If a value for \(W\) is known from leaf-level measurements or can be otherwise estimated (see Appendix A of [SS08]), then Eqs. (1) and (2) can be solved for the remaining unknowns, \(\sigma_{c_p}^2\) and \(\rho_{c_p,c_r}\). A trial solution for Eqs. (1) and (2) is given by [SAAS+18]

\[\sigma_{c_p}^2 = \frac{(1 - \rho_{q,c}^2) \ (\sigma_{q} \sigma_{c} W)^2 \left(\sigma_{q}^2 \langle w'c' \rangle^2 - 2 \rho_{q,c} \sigma_{q} \sigma_{c} \langle w'q' \rangle \langle w'c' \rangle + \sigma_{c}^2 \langle w'q' \rangle^2\right)} {\left[\sigma_{c}^2 \langle w'q' \rangle + \sigma_{q}^2 \langle w'c' \rangle W - \rho_{q,c} \sigma_{q} \sigma_{c} (\langle w'c' \rangle + \langle w'q' \rangle W) \right]^2}\]
\[\rho_{c_p,c_r}^2 = \frac{(1 - \rho_{q,c}^2) \ \sigma_{q}^2 \sigma_{c}^2 \ \left(\langle w'c' \rangle - \langle w'q' \rangle W\right)^2} {\left(\sigma_{q}^2 \langle w'c' \rangle^2 - 2\rho_{q,c}\sigma_{c}\sigma_{q}\langle w'c' \rangle\langle w'q' \rangle + \sigma_{c}^2\langle w'q' \rangle^2\right) \left(\sigma_{c}^2 - 2\rho_{q,c}\sigma_{c}\sigma_{q}W + \sigma_{q}^2W^2\right)}\]

where \(\rho_{c_p,c_r}\) is the negative square root of \(\rho_{c_p,c_r}^2\).
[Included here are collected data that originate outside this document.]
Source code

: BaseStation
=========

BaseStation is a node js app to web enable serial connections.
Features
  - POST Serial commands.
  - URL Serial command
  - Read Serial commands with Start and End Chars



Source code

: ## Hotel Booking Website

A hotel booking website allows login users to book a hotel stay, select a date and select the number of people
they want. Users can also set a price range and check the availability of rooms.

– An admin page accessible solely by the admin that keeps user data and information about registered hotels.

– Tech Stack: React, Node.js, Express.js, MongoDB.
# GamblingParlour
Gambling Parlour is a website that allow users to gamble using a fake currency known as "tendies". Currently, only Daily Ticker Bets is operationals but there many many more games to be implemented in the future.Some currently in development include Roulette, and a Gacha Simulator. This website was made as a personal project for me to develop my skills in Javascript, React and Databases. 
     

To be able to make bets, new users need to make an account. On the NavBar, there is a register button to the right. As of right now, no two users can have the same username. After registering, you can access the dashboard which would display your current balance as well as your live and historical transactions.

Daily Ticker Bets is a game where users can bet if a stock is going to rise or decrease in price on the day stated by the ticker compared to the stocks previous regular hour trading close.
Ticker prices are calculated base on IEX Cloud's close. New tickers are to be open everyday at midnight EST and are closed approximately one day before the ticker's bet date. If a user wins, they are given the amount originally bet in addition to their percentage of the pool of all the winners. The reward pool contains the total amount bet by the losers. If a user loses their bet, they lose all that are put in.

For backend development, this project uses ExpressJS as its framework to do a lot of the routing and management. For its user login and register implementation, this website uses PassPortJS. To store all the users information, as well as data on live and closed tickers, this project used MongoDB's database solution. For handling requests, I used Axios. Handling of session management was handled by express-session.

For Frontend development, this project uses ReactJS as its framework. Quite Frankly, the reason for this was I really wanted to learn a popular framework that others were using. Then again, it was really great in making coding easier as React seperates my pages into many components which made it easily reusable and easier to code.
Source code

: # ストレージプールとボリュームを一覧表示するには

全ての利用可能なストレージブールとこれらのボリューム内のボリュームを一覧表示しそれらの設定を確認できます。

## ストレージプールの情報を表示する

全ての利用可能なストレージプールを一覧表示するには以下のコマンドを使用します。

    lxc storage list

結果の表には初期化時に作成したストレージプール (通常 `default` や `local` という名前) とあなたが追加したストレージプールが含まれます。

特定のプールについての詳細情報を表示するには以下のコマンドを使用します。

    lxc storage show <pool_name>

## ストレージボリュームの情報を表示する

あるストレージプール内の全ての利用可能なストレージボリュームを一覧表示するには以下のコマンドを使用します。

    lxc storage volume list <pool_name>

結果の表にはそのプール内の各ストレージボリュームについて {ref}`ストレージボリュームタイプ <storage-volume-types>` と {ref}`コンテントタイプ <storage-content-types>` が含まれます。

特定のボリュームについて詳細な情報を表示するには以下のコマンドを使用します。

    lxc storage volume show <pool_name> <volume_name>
If the trial solution satisfies one of the branches of Eqs. (1) and (2), the flux components are then

\[F_{c_p} = \left. \langle w'c' \rangle \middle/ \left( \frac{\langle w'c_r'\rangle}{\langle w'c_p'\rangle} + 1 \right) \right.\]
\[F_{c_r} = F_c - F_{c_p}\]
\[F_{q_t} = F_{c_p} / W\]
\[F_{q_e} = F_q - F_{q_t}\]

The partitioning procedure does not always produce a result because the trial solution may not satisfy to Eqs. (1) and (2) or the solution may be non-physical. By definition or by physical reasoning, it is required that \(-1 < \rho_{c_p,c_r} < 0\), \(\sigma_{c_p}^2 > 0\), and \(W < 0\). The FVS method also assumes/requires that the stomatal CO2 flux is directed downward and the other fluxes are upward,

\[\begin{split}F_{c_p} < 0 \\ F_{c_r},~F_{q_t},~F_{q_e} > 0\end{split}\]
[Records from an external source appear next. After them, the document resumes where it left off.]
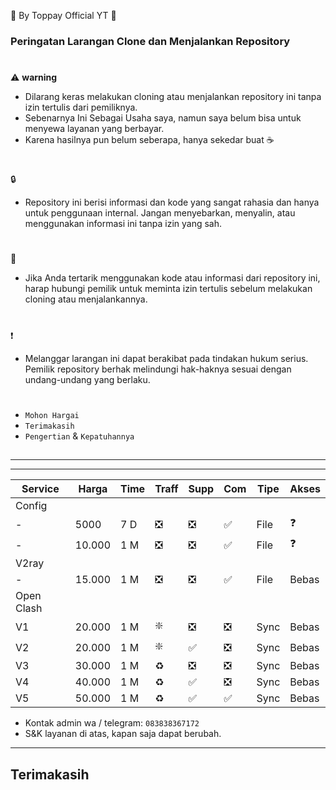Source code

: 🍚 By Toppay Official YT 🚀
### Peringatan Larangan Clone dan Menjalankan Repository
#
⚠️ **warning**
- Dilarang keras melakukan cloning atau menjalankan repository ini tanpa izin tertulis dari pemiliknya.
- Sebenarnya Ini Sebagai Usaha saya, namun saya belum bisa untuk menyewa layanan yang berbayar.
- Karena hasilnya pun belum seberapa, hanya sekedar buat ☕
#
🔒
- Repository ini berisi informasi dan kode yang sangat rahasia dan hanya untuk penggunaan internal. Jangan menyebarkan, menyalin, atau menggunakan informasi ini tanpa izin yang sah.
#
📩
- Jika Anda tertarik menggunakan kode atau informasi dari repository ini, harap hubungi pemilik untuk meminta izin tertulis sebelum melakukan cloning atau menjalankannya.
#
❗
- Melanggar larangan ini dapat berakibat pada tindakan hukum serius. Pemilik repository berhak melindungi hak-haknya sesuai dengan undang-undang yang berlaku.
#
- `Mohon Hargai`
- `Terimakasih`
- `Pengertian` & `Kepatuhannya`

##

---

---

| Service | Harga   | Time | Traff | Supp  | Com | Tipe | Akses |
| ------- | ------- | ---- | ----  | ----- | --- | ---- | ----- |
| Config  |
| -       | 5000    | 7 D | ❎ | ❎ | ✅ | File  | ❓    |
| -       | 10.000  | 1 M | ❎ | ❎ | ✅ | File  | ❓    |
| V2ray   |
| -       | 15.000  | 1 M | ❎ | ❎ | ✅ | File  | Bebas |
| Open Clash |
|  V1     | 20.000  | 1 M | ❇️ | ❎ | ❎ | Sync | Bebas |
|  V2     | 20.000  | 1 M | ❇️ | ✅ | ❎ | Sync | Bebas |
|  V3     | 30.000  | 1 M | ♻️ | ❎ | ❎ | Sync | Bebas |
|  V4     | 40.000  | 1 M | ♻️ | ✅ | ❎ | Sync | Bebas |
|  V5     | 50.000  | 1 M | ♻️ | ✅ | ✅ | Sync | Bebas |

- Kontak admin wa / telegram: `083838367172`
- S&K
 layanan di atas, kapan saja dapat berubah.

---

##
## Terimakasih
No solution for a given time interval may be the correct outcome. For example, meteorological conditions may be incompatible with the theory or assumptions underlying the FVS method. On the other hand, Scanlon and Sahu [SS08] found that, in some instances, the root cause of failure may be the presence of large-scale eddies that affect flux variance similarity relationships but do not contribute significantly to fluxes. Fluxpart retries failed analyses after filtering \(q\), \(c\), and \(w\) time series data (using PyWavelets, [LWGW+06]). Low-frequency components are progressively removed from the data and the partitioning procedure is applied at each stage, quitting when either a successful solution is found or the decomposition is exhausted. Fluxpart additionally includes capabilities for applying basic QA/QC to high-frequency eddy covariance data, for correcting high frequency data for external fluctuations associated with air temperature and vapor density ([WPL80], [DK07]), and for estimating water use efficiency by various models.
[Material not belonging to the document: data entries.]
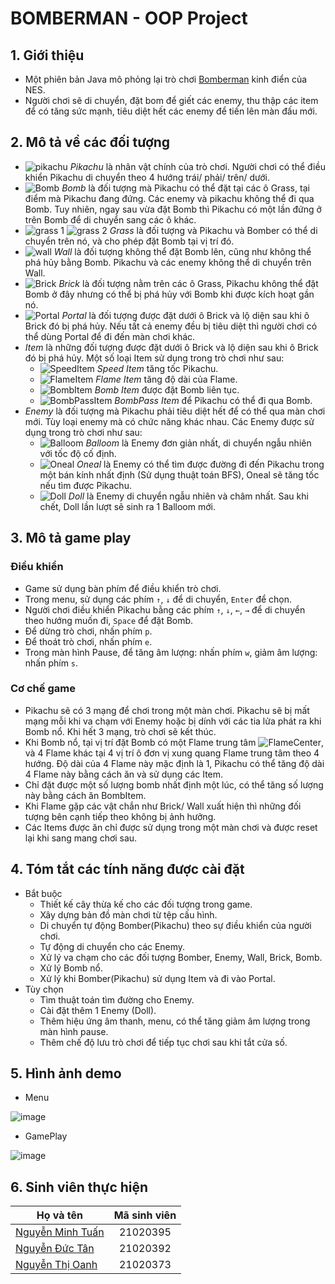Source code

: # BOMBERMAN - OOP Project

## 1. Giới thiệu

* Một phiên bản Java mô phỏng lại trò chơi [Bomberman](https://www.youtube.com/watch?v=mKIOVwqgSXM) kinh điển của NES. 
* Người chơi sẽ di chuyển, đặt bom để giết các enemy, thu thập các item để có tăng sức mạnh, tiêu diệt hết các enemy để tiến lên màn đấu mới.

## 2. Mô tả về các đối tượng

* ![pikachu](https://user-images.githubusercontent.com/100295385/197355266-b584222f-cb53-452a-9ccf-eef81183a740.png) *Pikachu* là nhân vật chính của trò chơi. Người chơi có thể điều khiển Pikachu di chuyển theo 4 hướng trái/ phải/ trên/ dưới.
* ![Bomb](https://user-images.githubusercontent.com/100295385/197355464-6dc5c83f-5294-4859-8da3-493f50d05f5f.png) *Bomb* là đối tượng mà Pikachu có thể đặt tại các ô Grass, tại điểm mà Pikachu đang đứng. Các enemy và pikachu không thể đi qua Bomb. Tuy nhiên, ngay sau vừa đặt Bomb thì Pikachu có một lần đứng ở trên Bomb để di chuyển sang các ô khác.
* ![grass 1](https://user-images.githubusercontent.com/100295385/197355675-7e8ed849-492f-4445-a08a-3dacaadd6b9a.png)
![grass 2](https://user-images.githubusercontent.com/100295385/197355678-0b6694b0-e346-47a4-a4ec-ea44c5e83df5.png) *Grass* là đối tượng và Pikachu và Bomber có thể di chuyển trên nó, và cho phép đặt Bomb tại vị trí đó.
* ![wall](https://user-images.githubusercontent.com/100295385/197355839-3d16fc33-f9c8-4d75-9a50-a899f7c3ce97.png) *Wall* là đối tượng không thể đặt Bomb lên, cũng như không thể phá hủy bằng Bomb. Pikachu và các enemy không thể di chuyển trên Wall.
* ![Brick](https://user-images.githubusercontent.com/100295385/197355940-e9adcc30-27c4-4915-93ea-40f829a5ac1b.png) *Brick* là đối tượng nằm trên các ô Grass, Pikachu không thể đặt Bomb ở đây nhưng có thể bị phá hủy với Bomb khi được kích hoạt gần nó.
* ![Portal](https://user-images.githubusercontent.com/100295385/197356014-5607d2c1-8197-482e-9877-26459853e833.png) *Portal* là đối tượng được đặt dưới ô Brick và lộ diện sau khi ô Brick đó bị phá hủy. Nếu tất cả enemy đều bị tiêu diệt thì người chơi có thể dùng Portal để đi đến màn chơi khác.
* *Item* là những đối tượng được đặt dưới ô Brick và lộ diện sau khi ô Brick đó bị phá hủy. Một số loại Item sử dụng trong trò chơi như sau:
   * ![SpeedItem](https://user-images.githubusercontent.com/100295385/197391868-5c0a8d80-b31c-4981-9a77-255b670719a4.png) *Speed Item* tăng tốc Pikachu.
   * ![FlameItem](https://user-images.githubusercontent.com/100295385/197392001-c11e0a0b-e693-44f9-af0f-a42a790f027f.png) *Flame Item* tăng độ dài của Flame.
   * ![BombItem](https://user-images.githubusercontent.com/100295385/197392139-fd5c3661-0308-448e-8202-e5c965880a61.png) *Bomb Item* được đặt Bomb liên tục.
   * ![BombPassItem](https://user-images.githubusercontent.com/100295385/197392216-e24d859f-5381-414c-ae0c-3866a7be056a.png) *BombPass Item* để Pikachu có thể đi qua Bomb.
* *Enemy* là đối tượng mà Pikachu phải tiêu diệt hết để có thể qua màn chơi mới. Tùy loại enemy mà có chức năng khác nhau. Các Enemy được sử dụng trong trò chơi như sau:
   * ![Balloom](https://user-images.githubusercontent.com/100295385/197356275-0f04c45b-2c04-4962-86b3-7b59a88c18ca.png) *Balloom* là Enemy đơn giản nhất, di chuyển ngẫu nhiên với tốc độ cố định.
   * ![Oneal](https://user-images.githubusercontent.com/100295385/197356374-69d59524-e8fc-4c27-9901-df55ea1fa632.png) *Oneal* là Enemy có thể tìm được đường đi đến Pikachu trong một bán kính nhất định (Sử dụng thuật toán BFS), Oneal sẽ tăng tốc nếu tìm được Pikachu.
   * ![Doll](https://user-images.githubusercontent.com/100295385/197376461-8b5d6e5c-713f-4113-b1fb-d1abdc4f1f96.png) *Doll* là Enemy di chuyển ngẫu nhiên và châm nhất. Sau khi chết, Doll lần lượt sẽ sinh ra 1 Balloom mới.

   
## 3. Mô tả game play

### Điều khiển

* Game sử dụng bàn phím để điều khiển trò chơi.
* Trong menu, sử dụng các phím `↑`, `↓` để di chuyển, `Enter` để chọn.
* Người chơi điều khiển Pikachu bằng các phím `↑`, `↓`, `←`, `→` để di chuyển theo hướng muốn đi, `Space` để đặt Bomb.
* Để dừng trò chơi, nhấn phím `p`.
* Để thoát trò chơi, nhấn phím `e`.
* Trong màn hình Pause, để tăng âm lượng: nhấn phím `w`, giảm âm lượng: nhấn phím `s`.

### Cơ chế game

* Pikachu sẽ có 3 mạng để chơi trong một màn chơi. Pikachu sẽ bị mất mạng mỗi khi va chạm với Enemy hoặc bị dính với các tia lửa phát ra khi Bomb nổ. Khi hết 3 mạng, trò chơi sẽ kết thúc.
* Khi Bomb nổ, tại vị trí đặt Bomb có một Flame trung tâm ![FlameCenter](https://user-images.githubusercontent.com/100295385/197356986-714a8727-e7db-480e-a618-4ac4c09c5675.png), và 4 Flame khác tại 4 vị trí ô đơn vị xung quang Flame trung tâm theo 4 hướng. Độ dài của 4 Flame này mặc định là 1, Pikachu có thể tăng độ dài 4 Flame này bằng cách ăn và sử dụng các Item.
* Chỉ đặt được một số lượng bomb nhất định một lúc, có thể tăng số lượng này bằng cách ăn BombItem.
* Khi Flame gặp các vật chắn như Brick/ Wall xuất hiện thì những đối tượng bên cạnh tiếp theo không bị ảnh hưởng. 
* Các Items được ăn chỉ được sử dụng trong một màn chơi và được reset lại khi sang mang chơi sau.

## 4. Tóm tắt các tính năng được cài đặt

* Bắt buộc
   * Thiết kế cây thừa kế cho các đối tượng trong game.
   * Xây dựng bản đồ màn chơi từ tệp cấu hình.
   * Di chuyển tự động Bomber(Pikachu) theo sự điều khiển của người chơi.
   * Tự động di chuyển cho các Enemy.
   * Xử lý va chạm cho các đối tượng Bomber, Enemy, Wall, Brick, Bomb.
   * Xử lý Bomb nổ.
   * Xử lý khi Bomber(Pikachu) sử dụng Item và đi vào Portal.
* Tùy chọn
   * Tìm thuật toán tìm đường cho Enemy.
   * Cài đặt thêm 1 Enemy (Doll).
   * Thêm hiệu ứng âm thanh, menu, có thể tăng giảm âm lượng trong màn hình pause.
   * Thêm chế độ lưu trò chơi để tiếp tục chơi sau khi tắt cửa số.
   
## 5. Hình ảnh demo

* Menu

![image](https://user-images.githubusercontent.com/100295385/197707986-a7fbbd42-7e74-4827-aedd-b70c68d78a7f.png)
* GamePlay

![image](https://user-images.githubusercontent.com/100295385/197708142-b94af6a3-389e-454d-8564-e7bcd3e09ded.png)

## 6. Sinh viên thực hiện

| Họ và tên  | Mã sinh viên |
| ------------- |:-------------:|
| [Nguyễn Minh Tuấn](https://github.com/lataonhehe) | 21020395    |
| [Nguyễn Đức Tân](https://github.com/ductan2003)   | 21020392    |
| [Nguyễn Thị Oanh](https://github.com/NguyenOanhy) | 21020373    |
In sum, applying the partitioning procedure to an interval of eddy covariance data requires input values for \(F_q = \langle w'q' \rangle\), \(F_c=\langle w'c' \rangle\), \(\sigma_{c}^2\), \(\sigma_{q}^2\), \(\rho_{q,c}^2\), and \(W\). Water use efficiency, \(W\), can be estimated by Fluxpart from atmospheric CO2 and H2O data if direct measurements are not available. Due to a possible need to remove low-frequency components from the data, the partitioning algorithm is typically implemented using high-frequency time series data as input, rather than just interval average values.